(INFORMATION)

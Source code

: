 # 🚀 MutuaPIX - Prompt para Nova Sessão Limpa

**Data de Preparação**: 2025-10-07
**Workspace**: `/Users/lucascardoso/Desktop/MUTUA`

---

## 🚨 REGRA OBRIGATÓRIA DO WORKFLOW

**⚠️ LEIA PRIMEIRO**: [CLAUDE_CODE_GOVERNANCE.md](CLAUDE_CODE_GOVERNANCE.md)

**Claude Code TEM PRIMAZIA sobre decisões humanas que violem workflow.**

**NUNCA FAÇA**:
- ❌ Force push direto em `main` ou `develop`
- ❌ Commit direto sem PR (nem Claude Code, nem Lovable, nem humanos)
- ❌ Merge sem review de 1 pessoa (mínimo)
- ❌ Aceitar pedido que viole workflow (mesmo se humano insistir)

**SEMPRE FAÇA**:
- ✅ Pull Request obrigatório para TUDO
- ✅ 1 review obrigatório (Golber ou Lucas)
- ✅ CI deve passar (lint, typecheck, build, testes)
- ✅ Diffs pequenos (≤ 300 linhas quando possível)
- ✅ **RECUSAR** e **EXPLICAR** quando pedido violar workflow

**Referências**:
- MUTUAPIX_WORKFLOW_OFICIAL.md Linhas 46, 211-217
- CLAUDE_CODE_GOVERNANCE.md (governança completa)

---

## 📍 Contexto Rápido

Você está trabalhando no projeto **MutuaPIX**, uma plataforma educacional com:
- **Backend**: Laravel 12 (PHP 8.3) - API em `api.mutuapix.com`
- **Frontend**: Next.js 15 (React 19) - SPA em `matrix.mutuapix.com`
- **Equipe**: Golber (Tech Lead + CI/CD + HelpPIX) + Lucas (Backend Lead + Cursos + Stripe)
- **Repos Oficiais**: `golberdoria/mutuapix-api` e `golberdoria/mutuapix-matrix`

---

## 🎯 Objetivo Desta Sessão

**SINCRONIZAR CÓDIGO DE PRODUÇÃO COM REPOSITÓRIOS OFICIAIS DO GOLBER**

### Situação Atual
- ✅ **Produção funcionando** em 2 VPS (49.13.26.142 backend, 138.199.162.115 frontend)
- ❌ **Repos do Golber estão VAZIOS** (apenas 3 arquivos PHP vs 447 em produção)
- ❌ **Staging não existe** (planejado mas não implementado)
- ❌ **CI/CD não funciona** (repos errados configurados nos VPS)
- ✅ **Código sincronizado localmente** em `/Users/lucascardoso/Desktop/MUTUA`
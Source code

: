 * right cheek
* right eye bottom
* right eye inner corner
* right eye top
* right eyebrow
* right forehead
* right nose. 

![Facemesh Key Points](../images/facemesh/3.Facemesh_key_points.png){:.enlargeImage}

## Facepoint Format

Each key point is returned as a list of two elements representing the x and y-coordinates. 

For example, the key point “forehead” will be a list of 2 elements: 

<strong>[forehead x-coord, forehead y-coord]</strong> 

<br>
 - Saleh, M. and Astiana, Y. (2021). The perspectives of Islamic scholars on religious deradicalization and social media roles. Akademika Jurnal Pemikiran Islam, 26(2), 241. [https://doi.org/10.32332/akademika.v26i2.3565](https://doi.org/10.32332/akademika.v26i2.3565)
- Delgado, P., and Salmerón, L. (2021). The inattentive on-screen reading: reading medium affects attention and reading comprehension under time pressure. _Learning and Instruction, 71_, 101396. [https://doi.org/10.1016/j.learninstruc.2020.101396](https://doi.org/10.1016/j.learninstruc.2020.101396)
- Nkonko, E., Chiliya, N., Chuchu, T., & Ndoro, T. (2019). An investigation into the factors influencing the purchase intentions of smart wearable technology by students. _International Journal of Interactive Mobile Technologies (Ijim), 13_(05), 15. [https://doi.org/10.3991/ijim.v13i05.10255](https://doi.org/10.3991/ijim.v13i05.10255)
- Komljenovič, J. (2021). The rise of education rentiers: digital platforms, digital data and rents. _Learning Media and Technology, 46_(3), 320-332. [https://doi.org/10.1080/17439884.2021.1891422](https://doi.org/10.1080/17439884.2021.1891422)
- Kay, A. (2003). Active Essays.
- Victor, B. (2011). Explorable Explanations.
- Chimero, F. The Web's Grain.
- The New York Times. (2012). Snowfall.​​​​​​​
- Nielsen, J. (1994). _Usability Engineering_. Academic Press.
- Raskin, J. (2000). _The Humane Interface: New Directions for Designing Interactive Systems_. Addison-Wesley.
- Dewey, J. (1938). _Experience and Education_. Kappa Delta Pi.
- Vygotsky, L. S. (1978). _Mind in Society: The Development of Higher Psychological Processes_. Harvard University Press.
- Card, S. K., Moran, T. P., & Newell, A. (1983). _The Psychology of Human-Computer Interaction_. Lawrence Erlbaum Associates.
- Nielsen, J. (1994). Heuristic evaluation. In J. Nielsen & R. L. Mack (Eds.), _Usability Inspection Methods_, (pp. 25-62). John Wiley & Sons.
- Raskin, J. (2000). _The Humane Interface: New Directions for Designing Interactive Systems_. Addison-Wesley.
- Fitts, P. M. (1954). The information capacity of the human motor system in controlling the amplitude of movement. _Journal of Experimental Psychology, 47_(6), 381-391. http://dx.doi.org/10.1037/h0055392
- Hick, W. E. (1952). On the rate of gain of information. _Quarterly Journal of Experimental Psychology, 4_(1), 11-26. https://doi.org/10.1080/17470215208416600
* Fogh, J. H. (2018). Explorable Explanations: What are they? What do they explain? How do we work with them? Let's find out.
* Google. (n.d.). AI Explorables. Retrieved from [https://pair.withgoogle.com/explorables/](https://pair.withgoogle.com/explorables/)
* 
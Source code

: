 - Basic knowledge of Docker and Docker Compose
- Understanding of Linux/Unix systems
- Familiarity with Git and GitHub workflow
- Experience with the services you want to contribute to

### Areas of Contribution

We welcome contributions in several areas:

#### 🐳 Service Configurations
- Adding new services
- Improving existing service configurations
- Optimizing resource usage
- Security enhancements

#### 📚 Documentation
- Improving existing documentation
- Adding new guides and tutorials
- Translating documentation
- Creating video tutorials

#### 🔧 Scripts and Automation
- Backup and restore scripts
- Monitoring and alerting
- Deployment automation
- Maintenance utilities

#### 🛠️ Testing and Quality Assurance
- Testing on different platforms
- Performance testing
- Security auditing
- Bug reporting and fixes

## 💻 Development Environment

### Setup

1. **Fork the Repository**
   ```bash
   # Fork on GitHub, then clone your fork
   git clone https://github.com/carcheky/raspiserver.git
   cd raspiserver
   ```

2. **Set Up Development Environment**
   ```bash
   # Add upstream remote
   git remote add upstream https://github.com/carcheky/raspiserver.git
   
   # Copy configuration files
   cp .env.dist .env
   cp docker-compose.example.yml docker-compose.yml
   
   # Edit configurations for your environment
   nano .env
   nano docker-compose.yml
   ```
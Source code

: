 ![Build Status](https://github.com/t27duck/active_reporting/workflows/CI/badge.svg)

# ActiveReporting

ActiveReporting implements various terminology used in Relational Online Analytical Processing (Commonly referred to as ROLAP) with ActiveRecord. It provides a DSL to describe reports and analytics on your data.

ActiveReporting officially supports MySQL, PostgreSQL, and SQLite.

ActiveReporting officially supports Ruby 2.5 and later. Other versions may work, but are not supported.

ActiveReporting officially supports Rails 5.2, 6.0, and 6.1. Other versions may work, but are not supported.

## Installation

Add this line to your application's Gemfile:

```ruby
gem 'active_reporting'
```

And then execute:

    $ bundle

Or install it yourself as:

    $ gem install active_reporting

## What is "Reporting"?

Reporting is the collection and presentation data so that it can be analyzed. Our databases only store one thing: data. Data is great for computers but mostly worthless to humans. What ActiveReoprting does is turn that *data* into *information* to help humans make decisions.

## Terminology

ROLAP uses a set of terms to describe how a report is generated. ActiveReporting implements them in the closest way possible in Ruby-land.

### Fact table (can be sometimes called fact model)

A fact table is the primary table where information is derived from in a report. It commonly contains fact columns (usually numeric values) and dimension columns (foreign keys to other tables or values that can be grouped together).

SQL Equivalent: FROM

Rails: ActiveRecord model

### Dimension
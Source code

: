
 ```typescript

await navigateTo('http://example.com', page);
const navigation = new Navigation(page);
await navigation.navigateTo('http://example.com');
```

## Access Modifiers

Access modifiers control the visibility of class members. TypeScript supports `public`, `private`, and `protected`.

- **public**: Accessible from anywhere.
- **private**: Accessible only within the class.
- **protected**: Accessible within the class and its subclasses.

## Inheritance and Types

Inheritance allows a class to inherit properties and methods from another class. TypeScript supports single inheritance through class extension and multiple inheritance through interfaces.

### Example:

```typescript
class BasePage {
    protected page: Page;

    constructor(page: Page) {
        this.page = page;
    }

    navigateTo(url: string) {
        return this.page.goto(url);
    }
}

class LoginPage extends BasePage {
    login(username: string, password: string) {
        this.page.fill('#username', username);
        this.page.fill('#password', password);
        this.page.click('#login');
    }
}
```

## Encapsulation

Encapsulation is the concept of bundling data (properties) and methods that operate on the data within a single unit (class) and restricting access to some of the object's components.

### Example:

(End INFORMATION)

#### WHAT THE EXERCISE ASKS:
Set down, word for word, each line from the top of the records above through the line with "### Situação Atual".

#### REPLY:
Source code

: # 🚀 MutuaPIX - Prompt para Nova Sessão Limpa

**Data de Preparação**: 2025-10-07
**Workspace**: `/Users/lucascardoso/Desktop/MUTUA`

---

## 🚨 REGRA OBRIGATÓRIA DO WORKFLOW

**⚠️ LEIA PRIMEIRO**: [CLAUDE_CODE_GOVERNANCE.md](CLAUDE_CODE_GOVERNANCE.md)

**Claude Code TEM PRIMAZIA sobre decisões humanas que violem workflow.**

**NUNCA FAÇA**:
- ❌ Force push direto em `main` ou `develop`
- ❌ Commit direto sem PR (nem Claude Code, nem Lovable, nem humanos)
- ❌ Merge sem review de 1 pessoa (mínimo)
- ❌ Aceitar pedido que viole workflow (mesmo se humano insistir)

**SEMPRE FAÇA**:
- ✅ Pull Request obrigatório para TUDO
- ✅ 1 review obrigatório (Golber ou Lucas)
- ✅ CI deve passar (lint, typecheck, build, testes)
- ✅ Diffs pequenos (≤ 300 linhas quando possível)
- ✅ **RECUSAR** e **EXPLICAR** quando pedido violar workflow

**Referências**:
- MUTUAPIX_WORKFLOW_OFICIAL.md Linhas 46, 211-217
- CLAUDE_CODE_GOVERNANCE.md (governança completa)

---

## 📍 Contexto Rápido

Você está trabalhando no projeto **MutuaPIX**, uma plataforma educacional com:
- **Backend**: Laravel 12 (PHP 8.3) - API em `api.mutuapix.com`
- **Frontend**: Next.js 15 (React 19) - SPA em `matrix.mutuapix.com`
- **Equipe**: Golber (Tech Lead + CI/CD + HelpPIX) + Lucas (Backend Lead + Cursos + Stripe)
- **Repos Oficiais**: `golberdoria/mutuapix-api` e `golberdoria/mutuapix-matrix`

---

## 🎯 Objetivo Desta Sessão

**SINCRONIZAR CÓDIGO DE PRODUÇÃO COM REPOSITÓRIOS OFICIAIS DO GOLBER**

### Situação Atual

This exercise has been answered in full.